Stored data:
+--
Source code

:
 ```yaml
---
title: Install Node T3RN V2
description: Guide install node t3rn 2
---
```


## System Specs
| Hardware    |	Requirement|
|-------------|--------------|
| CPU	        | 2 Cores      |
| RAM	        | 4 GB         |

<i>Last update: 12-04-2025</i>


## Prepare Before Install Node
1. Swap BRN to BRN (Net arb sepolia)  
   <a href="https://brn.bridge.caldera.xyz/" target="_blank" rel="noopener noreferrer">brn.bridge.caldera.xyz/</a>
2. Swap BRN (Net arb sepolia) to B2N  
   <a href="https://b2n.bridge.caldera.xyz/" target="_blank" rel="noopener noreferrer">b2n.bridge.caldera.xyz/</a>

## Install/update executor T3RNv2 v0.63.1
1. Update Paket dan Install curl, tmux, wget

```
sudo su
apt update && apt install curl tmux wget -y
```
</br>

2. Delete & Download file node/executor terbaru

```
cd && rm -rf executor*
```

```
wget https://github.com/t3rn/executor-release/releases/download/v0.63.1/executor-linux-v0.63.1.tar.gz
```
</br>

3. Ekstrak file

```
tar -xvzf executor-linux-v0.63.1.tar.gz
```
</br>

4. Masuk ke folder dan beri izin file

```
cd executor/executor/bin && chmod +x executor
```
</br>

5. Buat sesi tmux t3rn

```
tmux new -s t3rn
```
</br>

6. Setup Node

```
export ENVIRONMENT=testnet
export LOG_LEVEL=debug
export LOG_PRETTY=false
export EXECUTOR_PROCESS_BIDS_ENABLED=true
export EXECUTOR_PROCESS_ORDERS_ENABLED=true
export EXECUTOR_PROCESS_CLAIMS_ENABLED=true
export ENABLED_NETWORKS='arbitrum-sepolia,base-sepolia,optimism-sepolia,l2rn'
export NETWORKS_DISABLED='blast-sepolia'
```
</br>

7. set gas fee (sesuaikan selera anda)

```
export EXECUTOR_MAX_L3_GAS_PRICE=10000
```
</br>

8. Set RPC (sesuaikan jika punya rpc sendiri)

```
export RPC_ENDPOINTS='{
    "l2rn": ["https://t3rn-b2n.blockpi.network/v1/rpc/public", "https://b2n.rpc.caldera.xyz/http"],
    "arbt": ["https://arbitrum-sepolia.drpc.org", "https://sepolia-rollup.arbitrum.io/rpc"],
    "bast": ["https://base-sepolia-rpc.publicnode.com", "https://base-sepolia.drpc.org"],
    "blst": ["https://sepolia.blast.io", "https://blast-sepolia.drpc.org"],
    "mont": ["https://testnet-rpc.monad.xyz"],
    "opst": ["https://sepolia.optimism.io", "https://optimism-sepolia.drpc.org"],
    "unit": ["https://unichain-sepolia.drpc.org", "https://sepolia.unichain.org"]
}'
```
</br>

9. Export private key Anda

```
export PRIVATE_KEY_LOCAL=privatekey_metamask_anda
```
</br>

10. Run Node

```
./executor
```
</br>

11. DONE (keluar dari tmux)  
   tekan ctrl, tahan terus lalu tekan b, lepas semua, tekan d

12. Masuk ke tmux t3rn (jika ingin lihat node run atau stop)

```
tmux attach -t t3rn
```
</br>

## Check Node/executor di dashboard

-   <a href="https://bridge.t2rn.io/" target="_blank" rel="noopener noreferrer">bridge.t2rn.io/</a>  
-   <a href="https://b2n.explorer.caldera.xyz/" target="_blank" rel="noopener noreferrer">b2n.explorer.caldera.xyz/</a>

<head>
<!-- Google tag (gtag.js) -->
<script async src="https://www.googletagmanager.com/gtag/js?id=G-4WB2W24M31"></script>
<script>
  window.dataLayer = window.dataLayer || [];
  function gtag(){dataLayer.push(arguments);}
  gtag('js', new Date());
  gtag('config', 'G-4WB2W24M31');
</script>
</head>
+--
ACTION ITEM
All the records above need to be printed exactly.

ANSWER SPACE
Source code

:
 ```yaml
---
title: Install Node T3RN V2
description: Guide install node t3rn 2
---
```


## System Specs
| Hardware    |	Requirement|
|-------------|--------------|
| CPU	        | 2 Cores      |
| RAM	        | 4 GB         |

<i>Last update: 12-04-2025</i>


## Prepare Before Install Node
1. Swap BRN to BRN (Net arb sepolia)  
   <a href="https://brn.bridge.caldera.xyz/" target="_blank" rel="noopener noreferrer">brn.bridge.caldera.xyz/</a>
2. Swap BRN (Net arb sepolia) to B2N  
   <a href="https://b2n.bridge.caldera.xyz/" target="_blank" rel="noopener noreferrer">b2n.bridge.caldera.xyz/</a>

## Install/update executor T3RNv2 v0.63.1
1. Update Paket dan Install curl, tmux, wget

```
sudo su
apt update && apt install curl tmux wget -y
```
</br>

2. Delete & Download file node/executor terbaru

```
cd && rm -rf executor*
```

```
wget https://github.com/t3rn/executor-release/releases/download/v0.63.1/executor-linux-v0.63.1.tar.gz
```
</br>

3. Ekstrak file

```
tar -xvzf executor-linux-v0.63.1.tar.gz
```
</br>

4. Masuk ke folder dan beri izin file

```
cd executor/executor/bin && chmod +x executor
```
</br>

5. Buat sesi tmux t3rn

```
tmux new -s t3rn
```
</br>

6. Setup Node

```
export ENVIRONMENT=testnet
export LOG_LEVEL=debug
export LOG_PRETTY=false
export EXECUTOR_PROCESS_BIDS_ENABLED=true
export EXECUTOR_PROCESS_ORDERS_ENABLED=true
export EXECUTOR_PROCESS_CLAIMS_ENABLED=true
export ENABLED_NETWORKS='arbitrum-sepolia,base-sepolia,optimism-sepolia,l2rn'
export NETWORKS_DISABLED='blast-sepolia'
```
</br>

7. set gas fee (sesuaikan selera anda)

```
export EXECUTOR_MAX_L3_GAS_PRICE=10000
```
</br>

8. Set RPC (sesuaikan jika punya rpc sendiri)

```
export RPC_ENDPOINTS='{
    "l2rn": ["https://t3rn-b2n.blockpi.network/v1/rpc/public", "https://b2n.rpc.caldera.xyz/http"],
    "arbt": ["https://arbitrum-sepolia.drpc.org", "https://sepolia-rollup.arbitrum.io/rpc"],
    "bast": ["https://base-sepolia-rpc.publicnode.com", "https://base-sepolia.drpc.org"],
    "blst": ["https://sepolia.blast.io", "https://blast-sepolia.drpc.org"],
    "mont": ["https://testnet-rpc.monad.xyz"],
    "opst": ["https://sepolia.optimism.io", "https://optimism-sepolia.drpc.org"],
    "unit": ["https://unichain-sepolia.drpc.org", "https://sepolia.unichain.org"]
}'
```
</br>

9. Export private key Anda

```
export PRIVATE_KEY_LOCAL=privatekey_metamask_anda
```
</br>

10. Run Node

```
./executor
```
</br>

11. DONE (keluar dari tmux)  
   tekan ctrl, tahan terus lalu tekan b, lepas semua, tekan d

12. Masuk ke tmux t3rn (jika ingin lihat node run atau stop)

```
tmux attach -t t3rn
```
</br>

## Check Node/executor di dashboard

-   <a href="https://bridge.t2rn.io/" target="_blank" rel="noopener noreferrer">bridge.t2rn.io/</a>  
-   <a href="https://b2n.explorer.caldera.xyz/" target="_blank" rel="noopener noreferrer">b2n.explorer.caldera.xyz/</a>

<head>
<!-- Google tag (gtag.js) -->
<script async src="https://www.googletagmanager.com/gtag/js?id=G-4WB2W24M31"></script>
<script>
  window.dataLayer = window.dataLayer || [];
  function gtag(){dataLayer.push(arguments);}
  gtag('js', new Date());
  gtag('config', 'G-4WB2W24M31');
</script>
</head>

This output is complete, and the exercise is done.